Tregarro pushed away the little twitch of impatience. Andomaka often got lost in how things related to her experience of them. It came, he assumed, from looking at all the world as though it were a dream she was having.

“Was she in the boy’s house?”

Andomaka narrowed her eyes as if she were trying to see again what she’d already seen. She shook her head. “She was someplace else. It was much quieter. And there was no wind. Little wolf always had the wind with him. And everything around her was stone.”

“The west side of the river, then. Unless she was at the Temple. Was there anything else?”

“A cot. It was a narrow room. And a… box? It had a symbol traced on it. A deathmark, I think. Do you think that could have been little wolf?”

“Too early to say anything. That makes it sound like it might be the Temple. I’ll go and look. Did she have anything remarkable about her?”

Andomaka reached out and touched the scars on his cheek and neck. He tried to be patient with her. “No,” she said at last. “Her hair was at her shoulders. And it curled. Her face was round.”

“That’s half the Inlisc girls in Longhill.”

“I’d know her if I saw her again.”

“Well, that’s something.”

“You’re angry,” she said. “With me?” She didn’t make it an accusation, complaint, or apology. She never did. If he had been angry with her, it wouldn’t have bothered her. It would only have been another curiosity in a lifetime filled with them.

“I’m not,” he said. “I’m frustrated. And I’m anxious.”

“Hope,” she said, nodding as if he’d confirmed something. “It was almost easier when everything was lost. The wolf boy and the blade with him. And Ausai.

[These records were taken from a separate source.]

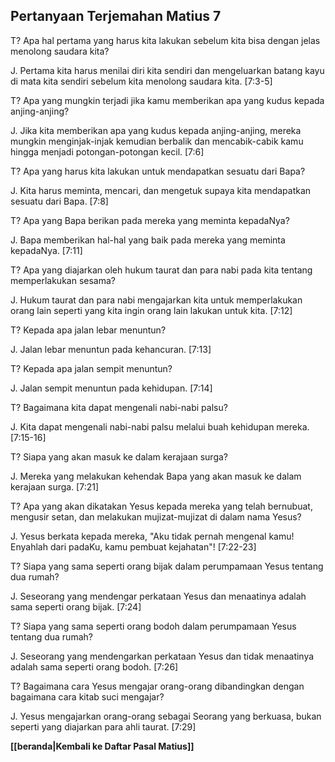 ## Pertanyaan Terjemahan Matius 7 ##

T? Apa hal pertama yang harus kita lakukan sebelum kita bisa dengan jelas menolong saudara kita?

J. Pertama kita harus menilai diri kita sendiri dan mengeluarkan batang kayu di mata kita sendiri sebelum kita menolong saudara kita. [7:3-5]

T? Apa yang mungkin terjadi jika kamu memberikan apa yang kudus kepada anjing-anjing?

J. Jika kita memberikan apa yang kudus kepada anjing-anjing, mereka mungkin menginjak-injak kemudian berbalik dan mencabik-cabik kamu hingga menjadi potongan-potongan kecil. [7:6]

T? Apa yang harus kita lakukan untuk mendapatkan sesuatu dari Bapa?

J. Kita harus meminta, mencari, dan mengetuk supaya kita mendapatkan sesuatu dari Bapa. [7:8]

T? Apa yang Bapa berikan pada mereka yang meminta kepadaNya?

J. Bapa memberikan hal-hal yang baik pada mereka yang meminta kepadaNya. [7:11]

T? Apa yang diajarkan oleh hukum taurat dan para nabi pada kita tentang memperlakukan sesama?

J. Hukum taurat dan para nabi mengajarkan kita untuk memperlakukan orang lain seperti yang kita ingin orang lain lakukan untuk kita. [7:12]

T? Kepada apa jalan lebar menuntun?

J. Jalan lebar menuntun pada kehancuran. [7:13]

T? Kepada apa jalan sempit menuntun?

J. Jalan sempit menuntun pada kehidupan. [7:14]

T? Bagaimana kita dapat mengenali nabi-nabi palsu?

J. Kita dapat mengenali nabi-nabi palsu melalui buah kehidupan mereka. [7:15-16]

T? Siapa yang akan masuk ke dalam kerajaan surga?

J. Mereka yang melakukan kehendak Bapa yang akan masuk ke dalam kerajaan surga. [7:21]

T? Apa yang akan dikatakan Yesus kepada mereka yang telah bernubuat, mengusir setan, dan melakukan mujizat-mujizat di dalam nama Yesus?

J. Yesus berkata kepada mereka, "Aku tidak pernah mengenal kamu! Enyahlah dari padaKu, kamu pembuat kejahatan"! [7:22-23]

T? Siapa yang sama seperti orang bijak dalam perumpamaan Yesus tentang dua rumah?

J. Seseorang yang mendengar perkataan Yesus dan menaatinya adalah sama seperti orang bijak. [7:24]

T? Siapa yang sama seperti orang bodoh dalam perumpamaan Yesus tentang dua rumah?

J. Seseorang yang mendengarkan perkataan Yesus dan tidak menaatinya adalah sama seperti orang bodoh. [7:26]

T? Bagaimana cara Yesus mengajar orang-orang dibandingkan dengan bagaimana cara kitab suci mengajar?

J. Yesus mengajarkan orang-orang sebagai Seorang yang berkuasa, bukan seperti yang diajarkan para ahli taurat. [7:29]

__[[beranda|Kembali ke Daftar Pasal Matius]]__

And the other boy, that one. Everything scattered and failed. Then we could mourn and build a new plan. If there’s still hope, there’s still something to be lost.”

Tregarro felt an eeriness in her voice that was like an echo only of meaning, not sound. She found ways to say things that made them deeper than the words themselves. It was part of what fascinated him about her and a part of what he feared. He took her hand and gently folded her fingers away from the scars on his cheek. She didn’t resist. She never did.

“I have my people,” he said. “We will look for her as best we can.”